Is rebate trading with near zero commissions the future of active trading?

Discussion in 'Stocks' started by tm689, Feb 24, 2018.

  1. ajacobson

    ajacobson

    Options we about $12 a contract
     
    #21     Feb 24, 2018
    jtrader33 likes this.
  2. tm689

    tm689

    Commissions when Soes started were around $25 per 1000 shares. After a couple of years some firms were down to $12 per share. Before Reg NMS you could have a stock with a 1/4 spread on the Nasdaq but you would have an ecn such as Brut or Redi doing a half point spread. Do the math. If you buy a quarter point below the national bid and sell at the bid, you made $250 and paid around $15 in commission. Don't tell me it is an academic argument because there are P&L statements that say otherwise. Reg NMS required top of book to get done before lower bids. That basically did away with the arbs.
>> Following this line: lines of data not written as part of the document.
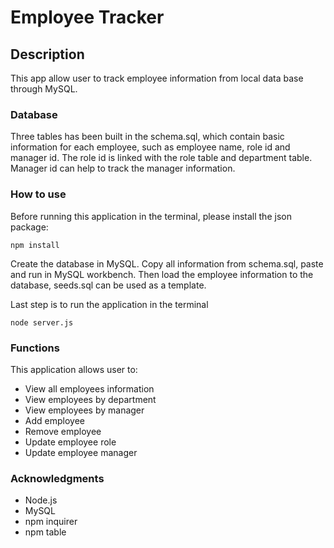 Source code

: # Employee Tracker

## Description
This app allow user to track employee information from local data base through MySQL.

### Database
Three tables has been built in the schema.sql, which contain basic information for each employee, such as employee name, role id and manager id. The role id is linked with the role table and department table. Manager id can help to track the manager information.

### How to use
Before running this application in the terminal, please install the json package:
```
npm install
```
Create the database in MySQL. Copy all information from schema.sql, paste and run in MySQL workbench. Then load the employee information to the database, seeds.sql can be used as a template.

Last step is to run the application in the terminal
```
node server.js
```

### Functions
This application allows user to:
- View all employees information
- View employees by department
- View employees by manager
- Add employee
- Remove employee
- Update employee role
- Update employee manager

### Acknowledgments
- Node.js
- MySQL
- npm inquirer
- npm table




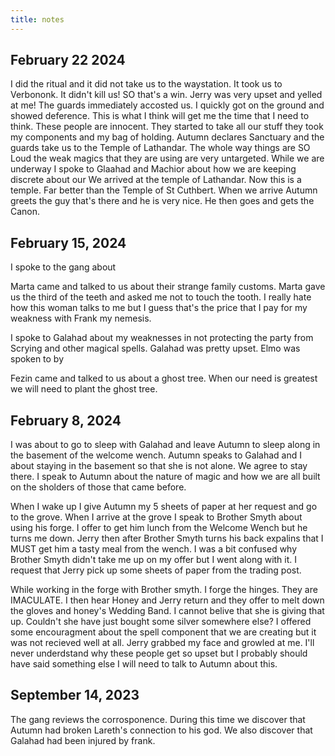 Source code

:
 ```yaml
---
title: notes
---
```


## February 22 2024

I did the ritual and it did not take us to the waystation. It took us to Verbononk. It didn't kill us! SO that's a win. Jerry was very upset and yelled at me!  The guards immediately accosted us. I quickly got on the ground and showed deference. This is what I think will get me the time that I need to think.  These people are innocent. They started to take all our stuff they took my components and my bag of holding. Autumn declares Sanctuary and the guards take us to the Temple of Lathandar. The whole way things are SO Loud the weak magics that they are using are very untargeted. While we are underway I spoke to Glaahad and Machior about how we are keeping discrete about our We arrived at the temple of Lathandar. Now this is a temple. Far better than the Temple of St Cuthbert. When we arrive Autumn greets the guy that's there and he is very nice. He then goes and gets the Canon. 



## February 15, 2024

I spoke to the gang about 

Marta came and talked to us about their strange family customs. Marta gave us the third of the teeth and asked me not to touch the tooth. I really hate how this woman talks to me but I guess that's the price that I pay for my weakness with Frank my nemesis. 

I spoke to Galahad about my weaknesses in not protecting the party from Scrying and other magical spells. Galahad was pretty upset. Elmo was spoken to by 

Fezin came and talked to us about a ghost tree. When our need is greatest we will need to plant the ghost tree. 



## February 8, 2024

I was about to go to sleep with Galahad and leave Autumn to sleep along in the basement of the welcome wench. Autumn speaks to Galahad and I about staying in the basement so that she is not alone. We agree to stay there. I speak to Autumn about the nature of magic and how we are all built on the sholders of those that came before.

When I wake up I give Autumn my 5 sheets of paper at her request and go to the grove. When I arrive at the grove I speak to Brother Smyth about using his forge. I offer to get him lunch from the Welcome Wench but he turns me down. Jerry then after Brother Smyth turns his back expalins that I MUST get him a tasty meal from the wench. I was a bit confused why Brother Smyth didn't take me up on my offer but I went along with it. I request that Jerry pick up some sheets of paper from the trading post.

While working in the forge with Brother smyth. I forge the hinges. They are IMACULATE. I then hear Honey and Jerry return and they offer to melt down the gloves and honey's Wedding Band. I cannot belive that she is giving that up. Couldn't she have just bought some silver somewhere else? I offered some encouragment about the spell component that we are creating but it was not recieved well at all. Jerry grabbed my face and growled at me. I'll never underdstand why these people get so upset but I probably should have said something else I will need to talk to Autumn about this.

## September 14, 2023

The gang reviews the corrosponence. During this time we discover that Autumn had broken Lareth's connection to his god. We also discover that Galahad had been injured by frank.  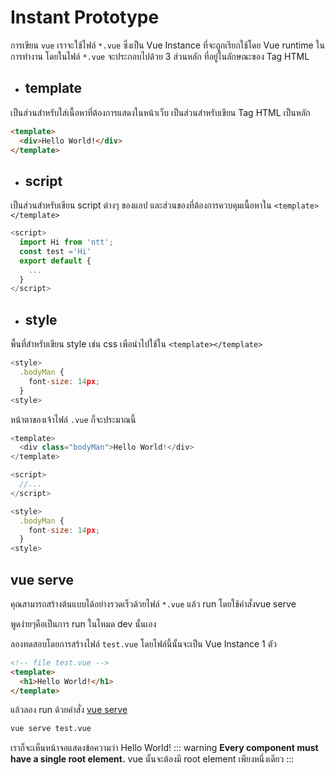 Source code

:# Instant Prototype

การเขียน ```vue``` เราจะใช้ไฟล์ ```*.vue``` ซึ่งเป็น  Vue Instance ที่จะถูกเรียกใช้โดย Vue runtime ในการทำงาน โดยในไฟล์ ```*.vue``` จะประกอบไปด้วย 3 ส่วนหลัก ที่อยู่ในลักษณะของ Tag HTML

- ## template
เป็นส่วนสำหรับใส่เนื้อหาที่ต้องการแสดงในหน้าเว็บ เป็นส่วนสำหรับเขียน Tag HTML เป็นหลัก

```html
<template>
  <div>Hello World!</div>
</template>
```

- ## script
เป็นส่วนสำหรับเขียน script ต่างๆ ของแอป และส่วนของที่ต้องการควบคุมเนื้อหาใน ```<template></template>```

```javascript
<script>
  import Hi from 'ntt';
  const test ='Hi'
  export default {
    ...
  }
</script>
```

- ## style
พื้นที่สำหรับเขียน style เช่น css เพือนำไปใช้ใน ```<template></template>```

```javascript
<style>
  .bodyMan {
    font-size: 14px;
  }
<style>
```

หน้าตาของเจ้าไฟล์ ```.vue``` ก็จะประมาณนี้

```javascript
<template>
  <div class="bodyMan">Hello World!</div>
</template>

<script>
  //...  
</script>

<style>
  .bodyMan {
    font-size: 14px;
  }
<style>
```

## vue serve
คุณสามารถสร้างต้นแบบได้อย่างรวดเร็วด้วยไฟล์ ```*.vue``` แล้ว run โดยใช้คำสั่งvue serve 

พูดง่ายๆคือเป็นการ run ในโหมด dev นั้นเอง

ลองทดสอบโดยการสร้างไฟล์ ```test.vue``` โดยไฟล์นี้นั้นจะเป็น Vue Instance 1 ตัว

```html
<!-- file test.vue -->
<template>
  <h1>Hello World!</h1>
</template>
```

แล้วลอง run ด้วยคำสั่ง [vue serve](https://cli.vuejs.org/guide/prototyping.html)

```bash
vue serve test.vue
```

เราก็จะเห็นหน้าจอแสดงข้อความว่า Hello World!
::: warning 
**Every component must have a single root element.** vue นั้นจะต้องมี root element เพียงหนึ่งเดียว
:::
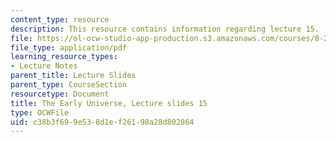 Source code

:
 ```yaml
---
content_type: resource
description: This resource contains information regarding lecture 15.
file: https://ol-ocw-studio-app-production.s3.amazonaws.com/courses/8-286-the-early-universe-fall-2013/c38b3f699e538d1ef26198a28d802864_MIT8_286F13_lec15.pdf
file_type: application/pdf
learning_resource_types:
- Lecture Notes
parent_title: Lecture Slides
parent_type: CourseSection
resourcetype: Document
title: The Early Universe, Lecture slides 15
type: OCWFile
uid: c38b3f69-9e53-8d1e-f261-98a28d802864
---
```

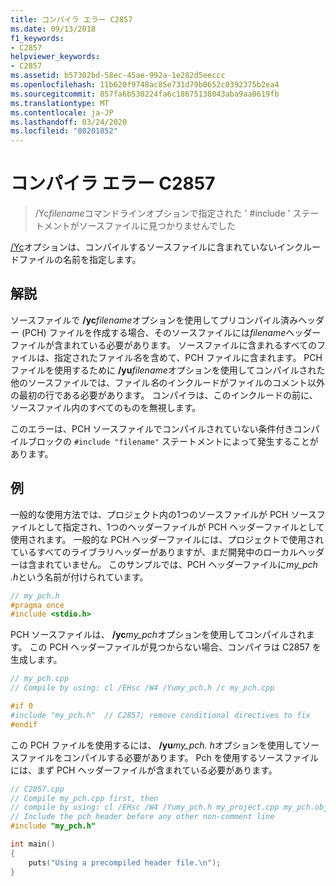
 ```yaml
---
title: コンパイラ エラー C2857
ms.date: 09/13/2018
f1_keywords:
- C2857
helpviewer_keywords:
- C2857
ms.assetid: b57302bd-58ec-45ae-992a-1e282d5eeccc
ms.openlocfilehash: 11b620f9748ac85e731d79b0652c0392375b2ea4
ms.sourcegitcommit: 857fa6b530224fa6c18675138043aba9aa0619fb
ms.translationtype: MT
ms.contentlocale: ja-JP
ms.lasthandoff: 03/24/2020
ms.locfileid: "80201852"
---
```

# <a name="compiler-error-c2857"></a>コンパイラ エラー C2857

> /Yc*filename*コマンドラインオプションで指定された ' #include ' ステートメントがソースファイルに見つかりませんでした

[/Yc](../../build/reference/yc-create-precompiled-header-file.md)オプションは、コンパイルするソースファイルに含まれていないインクルードファイルの名前を指定します。

## <a name="remarks"></a>解説

ソースファイルで **/yc**<em>filename</em>オプションを使用してプリコンパイル済みヘッダー (PCH) ファイルを作成する場合、そのソースファイルには*filename*ヘッダーファイルが含まれている必要があります。 ソースファイルに含まれるすべてのファイルは、指定されたファイル*名*を含めて、PCH ファイルに含まれます。 PCH ファイルを使用するために **/yu**<em>filename</em>オプションを使用してコンパイルされた他のソースファイルでは、ファイル*名*のインクルードがファイルのコメント以外の最初の行である必要があります。 コンパイラは、このインクルードの前に、ソースファイル内のすべてのものを無視します。

このエラーは、PCH ソースファイルでコンパイルされていない条件付きコンパイルブロックの `#include "filename"` ステートメントによって発生することがあります。

## <a name="example"></a>例

一般的な使用方法では、プロジェクト内の1つのソースファイルが PCH ソースファイルとして指定され、1つのヘッダーファイルが PCH ヘッダーファイルとして使用されます。 一般的な PCH ヘッダーファイルには、プロジェクトで使用されているすべてのライブラリヘッダーがありますが、まだ開発中のローカルヘッダーは含まれていません。 このサンプルでは、PCH ヘッダーファイルに*my_pch .h*という名前が付けられています。

```cpp
// my_pch.h
#pragma once
#include <stdio.h>
```

PCH ソースファイルは、 **/yc**<em>my_pch</em>オプションを使用してコンパイルされます。 この PCH ヘッダーファイルが見つからない場合、コンパイラは C2857 を生成します。

```cpp
// my_pch.cpp
// Compile by using: cl /EHsc /W4 /Yumy_pch.h /c my_pch.cpp

#if 0
#include "my_pch.h"  // C2857; remove conditional directives to fix
#endif
```

この PCH ファイルを使用するには、 **/yu**<em>my_pch. h</em>オプションを使用してソースファイルをコンパイルする必要があります。 Pch を使用するソースファイルには、まず PCH ヘッダーファイルが含まれている必要があります。

```cpp
// C2857.cpp
// Compile my_pch.cpp first, then
// compile by using: cl /EHsc /W4 /Yumy_pch.h my_project.cpp my_pch.obj
// Include the pch header before any other non-comment line
#include "my_pch.h"

int main()
{
    puts("Using a precompiled header file.\n");
}
```
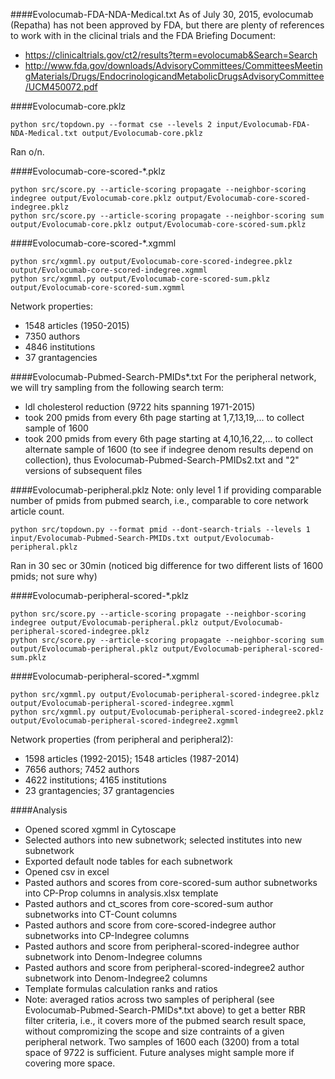 ####Evolocumab-FDA-NDA-Medical.txt
As of July 30, 2015, evolocumab (Repatha) has not been approved by FDA, but there are plenty of references to work with in the clicinal trials and the FDA Briefing Document:
* https://clinicaltrials.gov/ct2/results?term=evolocumab&Search=Search
* http://www.fda.gov/downloads/AdvisoryCommittees/CommitteesMeetingMaterials/Drugs/EndocrinologicandMetabolicDrugsAdvisoryCommittee/UCM450072.pdf

####Evolocumab-core.pklz
```
python src/topdown.py --format cse --levels 2 input/Evolocumab-FDA-NDA-Medical.txt output/Evolocumab-core.pklz
```
Ran o/n.

####Evolocumab-core-scored-*.pklz
```
python src/score.py --article-scoring propagate --neighbor-scoring indegree output/Evolocumab-core.pklz output/Evolocumab-core-scored-indegree.pklz
python src/score.py --article-scoring propagate --neighbor-scoring sum output/Evolocumab-core.pklz output/Evolocumab-core-scored-sum.pklz
```

####Evolocumab-core-scored-*.xgmml
```
python src/xgmml.py output/Evolocumab-core-scored-indegree.pklz output/Evolocumab-core-scored-indegree.xgmml
python src/xgmml.py output/Evolocumab-core-scored-sum.pklz output/Evolocumab-core-scored-sum.xgmml
```
Network properties:
* 1548 articles (1950-2015)
* 7350 authors
* 4846 institutions
* 37 grantagencies


####Evolocumab-Pubmed-Search-PMIDs*.txt
For the peripheral network, we will try sampling from the following search term:
* ldl cholesterol reduction (9722 hits spanning 1971-2015) 
 * took 200 pmids from every 6th page starting at 1,7,13,19,... to collect sample of 1600
 * took 200 pmids from every 6th page starting at 4,10,16,22,... to collect alternate sample of 1600 (to see if indegree denom results depend on collection), thus Evolocumab-Pubmed-Search-PMIDs2.txt and "2" versions of subsequent files

####Evolocumab-peripheral.pklz
Note: only level 1 if providing comparable number of pmids from pubmed search, i.e., comparable to core network article count.
```
python src/topdown.py --format pmid --dont-search-trials --levels 1 input/Evolocumab-Pubmed-Search-PMIDs.txt output/Evolocumab-peripheral.pklz
```
Ran in 30 sec or 30min (noticed big difference for two different lists of 1600 pmids; not sure why)

####Evolocumab-peripheral-scored-*.pklz
```
python src/score.py --article-scoring propagate --neighbor-scoring indegree output/Evolocumab-peripheral.pklz output/Evolocumab-peripheral-scored-indegree.pklz
python src/score.py --article-scoring propagate --neighbor-scoring sum output/Evolocumab-peripheral.pklz output/Evolocumab-peripheral-scored-sum.pklz
```

####Evolocumab-peripheral-scored-*.xgmml
```
python src/xgmml.py output/Evolocumab-peripheral-scored-indegree.pklz output/Evolocumab-peripheral-scored-indegree.xgmml
python src/xgmml.py output/Evolocumab-peripheral-scored-indegree2.pklz output/Evolocumab-peripheral-scored-indegree2.xgmml
```
Network properties (from peripheral and peripheral2):
* 1598 articles (1992-2015); 1548 articles (1987-2014)
* 7656 authors; 7452 authors
* 4622 institutions; 4165 institutions
* 23 grantagencies; 37 grantagencies

####Analysis
* Opened scored xgmml in Cytoscape
* Selected authors into new subnetwork; selected institutes into new subnetwork
* Exported default node tables for each subnetwork
* Opened csv in excel
* Pasted authors and scores from core-scored-sum author subnetworks into CP-Prop columns in analysis.xlsx template
* Pasted authors and ct_scores from core-scored-sum author subnetworks into CT-Count columns
* Pasted authors and score from core-scored-indegree author subnetworks into CP-Indegree columns
* Pasted authors and score from peripheral-scored-indegree author subnetwork into Denom-Indegree columns
* Pasted authors and score from peripheral-scored-indegree2 author subnetwork into Denom-Indegree2 columns
* Template formulas calculation ranks and ratios
* Note: averaged ratios across two samples of peripheral (see Evolocumab-Pubmed-Search-PMIDs*.txt above) to get a better RBR filter criteria, i.e., it covers more of the pubmed search result space, without compromizing the scope and size contraints of a given peripheral network. Two samples of 1600 each (3200) from a total space of 9722 is sufficient. Future analyses might sample more if covering more space.
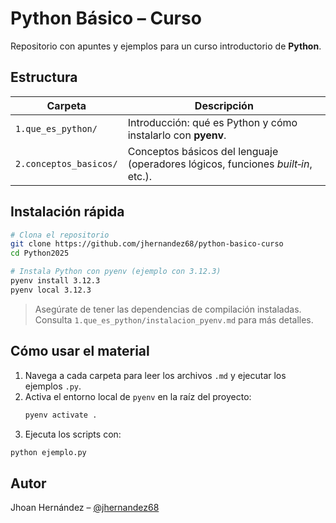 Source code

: # Python Básico – Curso

Repositorio con apuntes y ejemplos para un curso introductorio de **Python**.

## Estructura

| Carpeta | Descripción |
|---------|-------------|
| `1.que_es_python/` | Introducción: qué es Python y cómo instalarlo con **pyenv**. |
| `2.conceptos_basicos/` | Conceptos básicos del lenguaje (operadores lógicos, funciones *built‑in*, etc.). |

## Instalación rápida

```bash
# Clona el repositorio
git clone https://github.com/jhernandez68/python-basico-curso
cd Python2025

# Instala Python con pyenv (ejemplo con 3.12.3)
pyenv install 3.12.3
pyenv local 3.12.3
```

> Asegúrate de tener las dependencias de compilación instaladas.  
> Consulta `1.que_es_python/instalacion_pyenv.md` para más detalles.

## Cómo usar el material

1. Navega a cada carpeta para leer los archivos `.md` y ejecutar los ejemplos `.py`.
2. Activa el entorno local de `pyenv` en la raíz del proyecto:  
   ```bash
   pyenv activate .
   ```
3. Ejecuta los scripts con:

```bash
python ejemplo.py
```


## Autor

Jhoan Hernández – [@jhernandez68](https://github.com/jhernandez68)

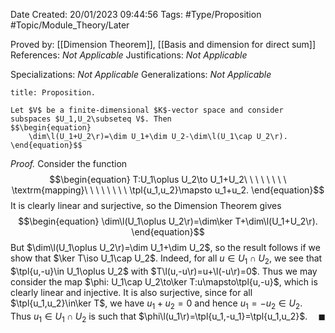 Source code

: <div class="topSpace"></div>

Date Created: 20/01/2023 09:44:56
Tags: #Type/Proposition #Topic/Module_Theory/Later

Proved by: [[Dimension Theorem]], [[Basis and dimension for direct sum]]
References: <i>Not Applicable</i>
Justifications: <i>Not Applicable</i>

Specializations: <i>Not Applicable</i>
Generalizations: <i>Not Applicable</i>

``` ad-Proposition
title: Proposition.

Let $V$ be a finite-dimensional $K$-vector space and consider subspaces $U_1,U_2\subseteq V$. Then
$$\begin{equation}
    \dim\l(U_1+U_2\r)=\dim U_1+\dim U_2-\dim\l(U_1\cap U_2\r).
\end{equation}$$

```

<i>Proof.</i> Consider the function
$$\begin{equation}
    T:U_1\oplus U_2\to U_1+U_2\ \ \ \ \ \ \ \ \textrm{mapping}\ \ \ \ \ \ \ \ \tpl{u_1,u_2}\mapsto u_1+u_2.
\end{equation}$$
It is clearly linear and surjective, so the Dimension Theorem gives
$$\begin{equation}
    \dim\l(U_1\oplus U_2\r)=\dim\ker T+\dim\l(U_1+U_2\r).
\end{equation}$$
But $\dim\l(U_1\oplus U_2\r)=\dim U_1+\dim U_2$, so the result follows if we show that $\ker T\iso U_1\cap U_2$. Indeed, for all $u\in U_1\cap U_2$, we see that $\tpl{u,-u}\in U_1\oplus U_2$ with $T\l(u,-u\r)=u+\l(-u\r)=0$. Thus we may consider the map $\phi: U_1\cap U_2\to\ker T:u\mapsto\tpl{u,-u}$, which is clearly linear and injective. It is also surjective, since for all $\tpl{u_1,u_2}\in\ker T$, we have $u_1+u_2=0$ and hence $u_1=-u_2\in U_2$. Thus $u_1\in U_1\cap U_2$ is such that $\phi\l(u_1\r)=\tpl{u_1,-u_1}=\tpl{u_1,u_2}$.<span style="float:right;">$\blacksquare$</span>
I guess you are one of those that think markets are always efficient. As one major hedge fund manager is known to say "everyone I know who believes the markets are efficient is broke". There are inefficiencies in the market, just a lot less than there used to be and they aren't as obvious. The bulk of the consistent money in the market these days seems to be in trading the spreads and collecting rebates.
     
    Last edited: Feb 25, 2018
    #22     Feb 25, 2018
  3. tm689

    tm689

    Also, co-location is a real advantage for trading stocks off fast breaking news or if you believe every tick of the futures signals a directional move in the market. However, most of the ticks in the S&P futures are probably just random filling of orders (taking out bids and offers) and don't necessarily signify any real change in the market direction. This means the firms that use co-location to try to move bids with the futures probably aren't getting any real advantage. The fact that these firms use programs with almost no human oversight means they can't change their methodologies quickly enough to take advantage of inefficiencies. In effect they might tend to create their own market inefficiencies.
     
    Last edited: Feb 25, 2018
    #23     Feb 25, 2018
  4. Incredible.
     
    #24     Feb 25, 2018
  5. tm689, Like many here, and I call them out all the time, ajacobson is totally clueless here.

    Maybe you had to be there. I was.

    If you told him you traded in the 1880's and used carrier pigeon to get the news faster, he'd tell you , "but you had to feed the bastards and then they shit all over you"


    I'm not sure co location is a big deal in the s&p, but it damn sure is for stocks.